## Try it
Set the records down again in full, exactly as they are, apart from the images.

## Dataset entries
/---

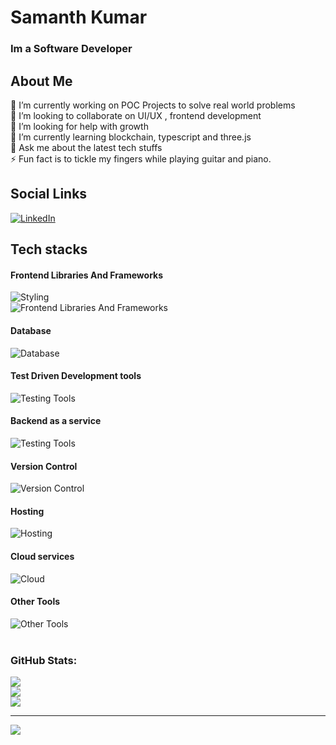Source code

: 

<h1> Samanth Kumar</h1>
<h3>Im a Software Developer</h3>


<h2>About Me </h2> 
🔭 I’m currently working on POC Projects to solve real world problems<br>👯 I’m looking to collaborate on UI/UX , frontend development<br>🤝 I’m looking for help with growth <br>🌱 I’m currently learning blockchain, typescript and three.js<br>💬 Ask me about the latest tech stuffs<br>⚡ Fun fact is to tickle my fingers while playing guitar and piano.


<h2>Social Links </h2> 

[![LinkedIn](https://img.shields.io/badge/LinkedIn-%230077B5.svg?logo=linkedin&logoColor=white)](https://linkedin.com/in/samanth-kumar-sg) 
<br>

<h2> Tech stacks</h2> 

<h4>Frontend Libraries And Frameworks</h4>

![Styling](https://skillicons.dev/icons?i=html,css,tailwind,bootstrap,sass,materialui,styledcomponents)<br>
![Frontend Libraries And Frameworks](https://skillicons.dev/icons?i=js,ts,react,redux,nextjs,svelte,vue,nodejs,expressjs,jquery) 
<br>

<h4>Database</h4>

![Database](https://skillicons.dev/icons?i=mongodb,mysql,postgres)
<br>

<h4>Test Driven Development tools </h4>

![Testing Tools](https://skillicons.dev/icons?i=jest)
<br>

<h4>Backend as a service </h4>

![Testing Tools](https://skillicons.dev/icons?i=appwrite,prisma)
<br>

<h4>Version Control</h4>

![Version Control](https://skillicons.dev/icons?i=git,github)
<br>

<h4>Hosting</h4>

![Hosting](https://skillicons.dev/icons?i=heroku,netlify,vercel,nginx,aws)
<br>

<h4>Cloud services</h4>

![Cloud](https://skillicons.dev/icons?i=aws,docker,gcp)
<br>

<h4>Other Tools</h4>

![Other Tools](https://skillicons.dev/icons?i=postman,figma,xd)
<br>
<br>


<h3> GitHub Stats: </h3>

![](https://github-readme-stats.vercel.app/api?username=Samanthkumarsg&theme=radical&hide_border=false&include_all_commits=true&count_private=true)<br>
![](https://github-readme-streak-stats.herokuapp.com/?user=Samanthkumarsg&theme=radical&hide_border=false)<br>
![](https://github-readme-stats.vercel.app/api/top-langs/?username=Samanthkumarsg&theme=radical&hide_border=false&include_all_commits=true&count_private=true&layout=compact)


---
[![](https://visitcount.itsvg.in/api?id=Samanthkumarsg&icon=5&color=0)](https://visitcount.itsvg.in)

<!-- Proudly created with GPRM ( https://gprm.itsvg.in ) -->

\---

## Answer section
Source code

: 

<h1> Samanth Kumar</h1>
<h3>Im a Software Developer</h3>


<h2>About Me </h2> 
🔭 I’m currently working on POC Projects to solve real world problems<br>👯 I’m looking to collaborate on UI/UX , frontend development<br>🤝 I’m looking for help with growth <br>🌱 I’m currently learning blockchain, typescript and three.js<br>💬 Ask me about the latest tech stuffs<br>⚡ Fun fact is to tickle my fingers while playing guitar and piano.


<h2>Social Links </h2> 

[![LinkedIn](https://img.shields.io/badge/LinkedIn-%230077B5.svg?logo=linkedin&logoColor=white)](https://linkedin.com/in/samanth-kumar-sg) 
<br>

<h2> Tech stacks</h2> 

<h4>Frontend Libraries And Frameworks</h4>

![Styling](https://skillicons.dev/icons?i=html,css,tailwind,bootstrap,sass,materialui,styledcomponents)<br>
![Frontend Libraries And Frameworks](https://skillicons.dev/icons?i=js,ts,react,redux,nextjs,svelte,vue,nodejs,expressjs,jquery) 
<br>

<h4>Database</h4>

![Database](https://skillicons.dev/icons?i=mongodb,mysql,postgres)
<br>

<h4>Test Driven Development tools </h4>

![Testing Tools](https://skillicons.dev/icons?i=jest)
<br>

<h4>Backend as a service </h4>

![Testing Tools](https://skillicons.dev/icons?i=appwrite,prisma)
<br>

<h4>Version Control</h4>

![Version Control](https://skillicons.dev/icons?i=git,github)
<br>

<h4>Hosting</h4>

![Hosting](https://skillicons.dev/icons?i=heroku,netlify,vercel,nginx,aws)
<br>

<h4>Cloud services</h4>

![Cloud](https://skillicons.dev/icons?i=aws,docker,gcp)
<br>

<h4>Other Tools</h4>

![Other Tools](https://skillicons.dev/icons?i=postman,figma,xd)
<br>
<br>


<h3> GitHub Stats: </h3>

![](https://github-readme-stats.vercel.app/api?username=Samanthkumarsg&theme=radical&hide_border=false&include_all_commits=true&count_private=true)<br>
![](https://github-readme-streak-stats.herokuapp.com/?user=Samanthkumarsg&theme=radical&hide_border=false)<br>
![](https://github-readme-stats.vercel.app/api/top-langs/?username=Samanthkumarsg&theme=radical&hide_border=false&include_all_commits=true&count_private=true&layout=compact)


---
[![](https://visitcount.itsvg.in/api?id=Samanthkumarsg&icon=5&color=0)](https://visitcount.itsvg.in)

<!-- Proudly created with GPRM ( https://gprm.itsvg.in ) -->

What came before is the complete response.